# When does 'number' become 'quantity'?

Numbers themselves are simply conceptual objects, but when does number become a quantity? Is the 'cardinality' of a set a 'quantity'? it is a count but we represent it with just a number that we simply state, is the true 'quantity' actually '5 elements'? in the set, or is the cardinal number itself a quantity? We will say that the cardinality of the set [1,2,3,4,5] is 5 but is this a quantity itself or an associated mathematical object? As numbers can be continuous, ordinals, cardinals and have many uses.

• Not precisely sure what you're asking/suggesting, but my interpretation would be that a 'quantity' is a number plus 'physical units', e.g., 5 is a number whereas 5kilograms is a quantity. Of course, the units needn't be quite so physical as kilograms. 5 loaves-of-bread would also be a quantity. Apr 26 at 10:50
• In Eulid's Elements we have numbers (natural ones) and magnitudes: they are distinct. The first clear understanding that we can use numbers (and real ones) to measure every magnitude is due to Stevin. Apr 26 at 11:16
• @eigengrau essentially this, if we have just a number, it can't be a quantity, so associating the number '5' with a sets number of elements then the '5' itself cant be a quantity.
– user58502
Apr 26 at 12:43
• Is this a more general question about how can formal mathematical concepts are used outside their syntactical/purely formal nature? Using them for quantities being one case. Apr 26 at 15:45
• A number is a specific instance of value. A quantity is any value. Apr 26 at 17:50

The problem here is etymological, not metaphysical (logical/mathematical).

Quanti-(from quantus) -ty(suffix meaning state of) takes any value, the etymological meaning is "a state of accounting", that is, some state within a universe (e.g. a set of numbers). Number is a specific instance of value, e.g. 3.
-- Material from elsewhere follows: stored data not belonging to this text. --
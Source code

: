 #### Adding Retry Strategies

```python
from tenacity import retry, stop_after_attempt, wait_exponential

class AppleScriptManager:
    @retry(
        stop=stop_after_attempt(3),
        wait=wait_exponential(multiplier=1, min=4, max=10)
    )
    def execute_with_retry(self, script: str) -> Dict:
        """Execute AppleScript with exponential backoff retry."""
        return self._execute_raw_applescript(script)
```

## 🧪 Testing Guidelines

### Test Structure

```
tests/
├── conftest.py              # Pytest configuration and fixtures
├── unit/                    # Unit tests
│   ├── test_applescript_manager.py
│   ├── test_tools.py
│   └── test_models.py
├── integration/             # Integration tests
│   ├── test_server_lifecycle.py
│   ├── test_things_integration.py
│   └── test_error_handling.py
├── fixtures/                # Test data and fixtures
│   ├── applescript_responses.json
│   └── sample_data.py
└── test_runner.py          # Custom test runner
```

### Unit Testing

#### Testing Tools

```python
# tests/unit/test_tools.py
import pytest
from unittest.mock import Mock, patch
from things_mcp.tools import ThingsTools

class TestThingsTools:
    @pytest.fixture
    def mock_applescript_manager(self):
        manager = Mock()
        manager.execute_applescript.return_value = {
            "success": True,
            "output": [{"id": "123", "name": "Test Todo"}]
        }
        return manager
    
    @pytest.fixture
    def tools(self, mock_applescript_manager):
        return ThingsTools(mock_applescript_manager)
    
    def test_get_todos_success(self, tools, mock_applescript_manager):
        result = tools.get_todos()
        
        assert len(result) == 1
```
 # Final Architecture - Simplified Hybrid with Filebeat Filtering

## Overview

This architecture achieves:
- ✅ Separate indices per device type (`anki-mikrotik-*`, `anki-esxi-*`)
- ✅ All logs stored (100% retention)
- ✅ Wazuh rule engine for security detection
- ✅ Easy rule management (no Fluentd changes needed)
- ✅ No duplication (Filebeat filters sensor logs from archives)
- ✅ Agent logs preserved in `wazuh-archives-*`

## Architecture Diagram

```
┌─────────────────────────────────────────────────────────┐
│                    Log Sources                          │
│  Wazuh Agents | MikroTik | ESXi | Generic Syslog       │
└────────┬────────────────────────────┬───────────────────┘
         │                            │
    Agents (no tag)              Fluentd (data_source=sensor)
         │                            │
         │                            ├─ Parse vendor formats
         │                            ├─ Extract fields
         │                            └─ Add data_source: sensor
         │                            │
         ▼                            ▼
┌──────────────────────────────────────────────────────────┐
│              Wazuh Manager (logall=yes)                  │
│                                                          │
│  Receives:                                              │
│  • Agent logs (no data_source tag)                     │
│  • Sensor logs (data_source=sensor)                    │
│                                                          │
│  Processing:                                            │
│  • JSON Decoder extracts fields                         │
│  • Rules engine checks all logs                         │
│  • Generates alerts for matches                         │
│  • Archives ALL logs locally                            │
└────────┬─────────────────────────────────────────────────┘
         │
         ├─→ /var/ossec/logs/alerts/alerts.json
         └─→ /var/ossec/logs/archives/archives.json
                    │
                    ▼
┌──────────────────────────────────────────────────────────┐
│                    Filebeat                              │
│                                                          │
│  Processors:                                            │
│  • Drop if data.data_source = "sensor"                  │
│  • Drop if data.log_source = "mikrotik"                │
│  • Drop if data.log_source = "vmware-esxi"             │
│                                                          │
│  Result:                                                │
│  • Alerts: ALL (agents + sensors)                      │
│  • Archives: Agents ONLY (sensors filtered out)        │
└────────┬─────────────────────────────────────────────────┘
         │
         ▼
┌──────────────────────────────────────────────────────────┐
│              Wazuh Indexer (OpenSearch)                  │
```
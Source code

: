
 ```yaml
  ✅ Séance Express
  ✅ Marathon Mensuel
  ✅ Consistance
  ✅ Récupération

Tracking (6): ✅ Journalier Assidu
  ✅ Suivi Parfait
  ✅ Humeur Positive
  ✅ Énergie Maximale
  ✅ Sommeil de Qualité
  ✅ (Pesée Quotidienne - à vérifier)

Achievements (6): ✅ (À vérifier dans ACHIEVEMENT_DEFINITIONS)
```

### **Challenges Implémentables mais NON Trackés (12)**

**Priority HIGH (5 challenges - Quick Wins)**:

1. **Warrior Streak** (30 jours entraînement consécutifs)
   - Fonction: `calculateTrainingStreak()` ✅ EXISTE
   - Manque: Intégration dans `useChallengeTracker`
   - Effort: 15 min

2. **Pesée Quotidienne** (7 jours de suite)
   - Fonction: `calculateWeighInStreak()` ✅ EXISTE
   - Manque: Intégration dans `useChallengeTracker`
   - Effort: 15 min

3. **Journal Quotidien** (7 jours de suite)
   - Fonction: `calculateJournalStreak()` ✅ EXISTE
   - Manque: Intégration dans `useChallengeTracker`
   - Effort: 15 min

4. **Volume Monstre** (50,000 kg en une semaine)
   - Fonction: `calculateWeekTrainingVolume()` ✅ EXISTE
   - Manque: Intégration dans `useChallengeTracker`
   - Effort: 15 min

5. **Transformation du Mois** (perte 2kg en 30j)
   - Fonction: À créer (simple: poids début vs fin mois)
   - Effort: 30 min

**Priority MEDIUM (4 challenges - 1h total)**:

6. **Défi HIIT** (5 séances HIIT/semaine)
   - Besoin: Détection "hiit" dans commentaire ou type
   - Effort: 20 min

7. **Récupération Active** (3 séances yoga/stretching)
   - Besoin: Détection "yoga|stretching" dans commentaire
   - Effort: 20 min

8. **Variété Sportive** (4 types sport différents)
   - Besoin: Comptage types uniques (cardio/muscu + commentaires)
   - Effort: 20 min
So, it can be said that quantity means "number of" (there you have both terms). Then, mathematically, numbers are not associated with units, but quantities do. E.g. volume is a thermodynamic quantity, which corresponds to the number of....

`q={n, u}`

Notice that a number can correspond to a quantity but a quantity can't correspond to a number.

`∀q∃n(n∈R)` but not `∀n∃q`.

Also notice that the fact that for all quantity there is a number..., does not imply necessarily that the number is known: the quantity of stars in the universe. The reference is to the object, not to its knowledge.